═════ Supplied data ═════
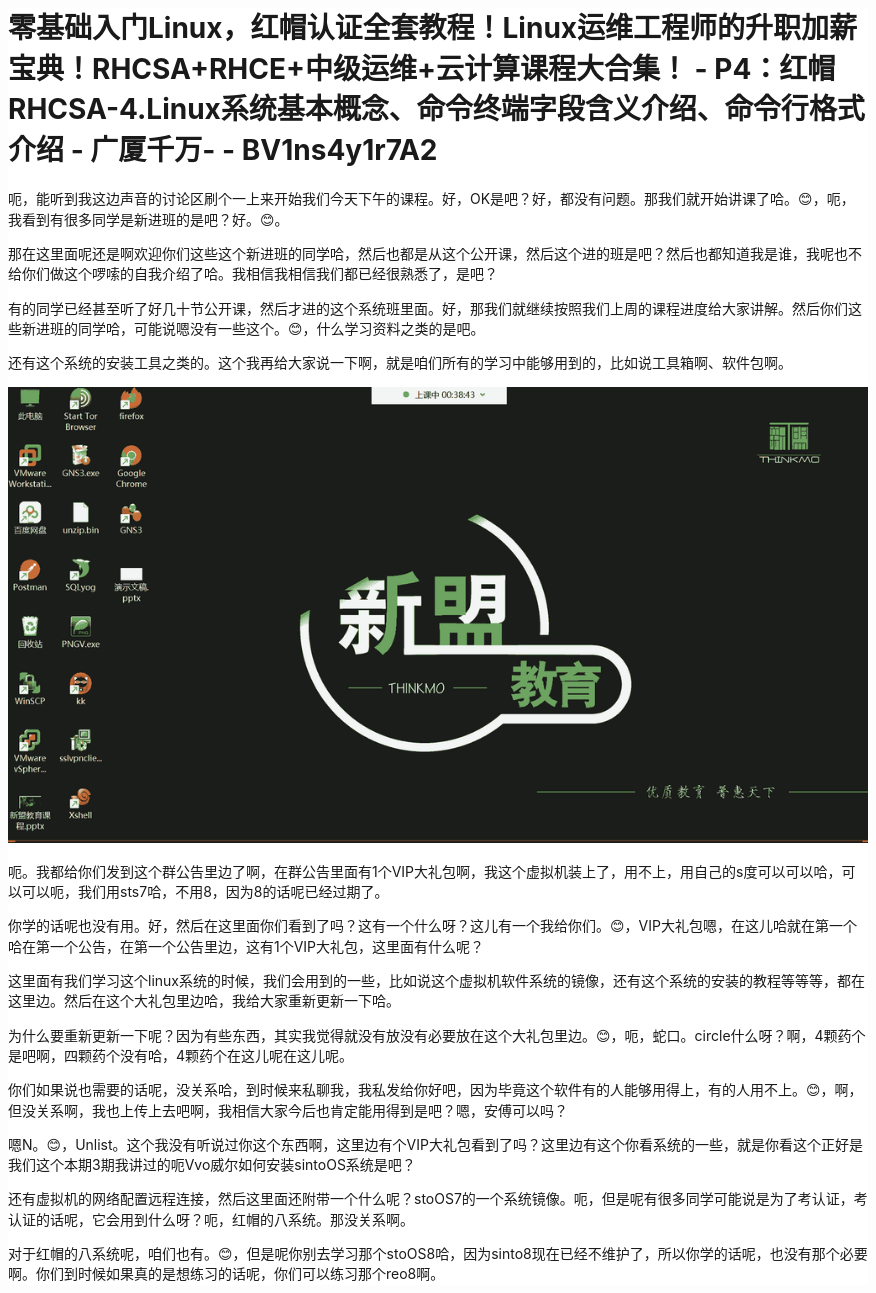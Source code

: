 # 零基础入门Linux，红帽认证全套教程！Linux运维工程师的升职加薪宝典！RHCSA+RHCE+中级运维+云计算课程大合集！ - P4：红帽RHCSA-4.Linux系统基本概念、命令终端字段含义介绍、命令行格式介绍 - 广厦千万- - BV1ns4y1r7A2

呃，能听到我这边声音的讨论区刷个一上来开始我们今天下午的课程。好，OK是吧？好，都没有问题。那我们就开始讲课了哈。😊，呃，我看到有很多同学是新进班的是吧？好。😊。

那在这里面呢还是啊欢迎你们这些这个新进班的同学哈，然后也都是从这个公开课，然后这个进的班是吧？然后也都知道我是谁，我呢也不给你们做这个啰嗦的自我介绍了哈。我相信我相信我们都已经很熟悉了，是吧？

有的同学已经甚至听了好几十节公开课，然后才进的这个系统班里面。好，那我们就继续按照我们上周的课程进度给大家讲解。然后你们这些新进班的同学哈，可能说嗯没有一些这个。😊，什么学习资料之类的是吧。

还有这个系统的安装工具之类的。这个我再给大家说一下啊，就是咱们所有的学习中能够用到的，比如说工具箱啊、软件包啊。



![](img/7badb5598af641932cadf0ad53206535_1.png)

呃。我都给你们发到这个群公告里边了啊，在群公告里面有1个VIP大礼包啊，我这个虚拟机装上了，用不上，用自己的s度可以可以哈，可以可以呃，我们用sts7哈，不用8，因为8的话呢已经过期了。

你学的话呢也没有用。好，然后在这里面你们看到了吗？这有一个什么呀？这儿有一个我给你们。😊，VIP大礼包嗯，在这儿哈就在第一个哈在第一个公告，在第一个公告里边，这有1个VIP大礼包，这里面有什么呢？

这里面有我们学习这个linux系统的时候，我们会用到的一些，比如说这个虚拟机软件系统的镜像，还有这个系统的安装的教程等等等，都在这里边。然后在这个大礼包里边哈，我给大家重新更新一下哈。

为什么要重新更新一下呢？因为有些东西，其实我觉得就没有放没有必要放在这个大礼包里边。😊，呃，蛇口。circle什么呀？啊，4颗药个是吧啊，四颗药个没有哈，4颗药个在这儿呢在这儿呢。

你们如果说也需要的话呢，没关系哈，到时候来私聊我，我私发给你好吧，因为毕竟这个软件有的人能够用得上，有的人用不上。😊，啊，但没关系啊，我也上传上去吧啊，我相信大家今后也肯定能用得到是吧？嗯，安傅可以吗？

嗯N。😊，Unlist。这个我没有听说过你这个东西啊，这里边有个VIP大礼包看到了吗？这里边有这个你看系统的一些，就是你看这个正好是我们这个本期3期我讲过的呃Vvo威尔如何安装sintoOS系统是吧？

还有虚拟机的网络配置远程连接，然后这里面还附带一个什么呢？stoOS7的一个系统镜像。呃，但是呢有很多同学可能说是为了考认证，考认证的话呢，它会用到什么呀？呃，红帽的八系统。那没关系啊。

对于红帽的八系统呢，咱们也有。😊，但是呢你别去学习那个stoOS8哈，因为sinto8现在已经不维护了，所以你学的话呢，也没有那个必要啊。你们到时候如果真的是想练习的话呢，你们可以练习那个reo8啊。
═════
Problem details
From the records above, transcribe exactly the run of lines that opens with the line holding "还有这个系统的安装工具之类的" and closes with the line holding "你学的话呢也没有用。好，然后", both included.

Task result
还有这个系统的安装工具之类的。这个我再给大家说一下啊，就是咱们所有的学习中能够用到的，比如说工具箱啊、软件包啊。



![](img/7badb5598af641932cadf0ad53206535_1.png)

呃。我都给你们发到这个群公告里边了啊，在群公告里面有1个VIP大礼包啊，我这个虚拟机装上了，用不上，用自己的s度可以可以哈，可以可以呃，我们用sts7哈，不用8，因为8的话呢已经过期了。

你学的话呢也没有用。好，然后在这里面你们看到了吗？这有一个什么呀？这儿有一个我给你们。😊，VIP大礼包嗯，在这儿哈就在第一个哈在第一个公告，在第一个公告里边，这有1个VIP大礼包，这里面有什么呢？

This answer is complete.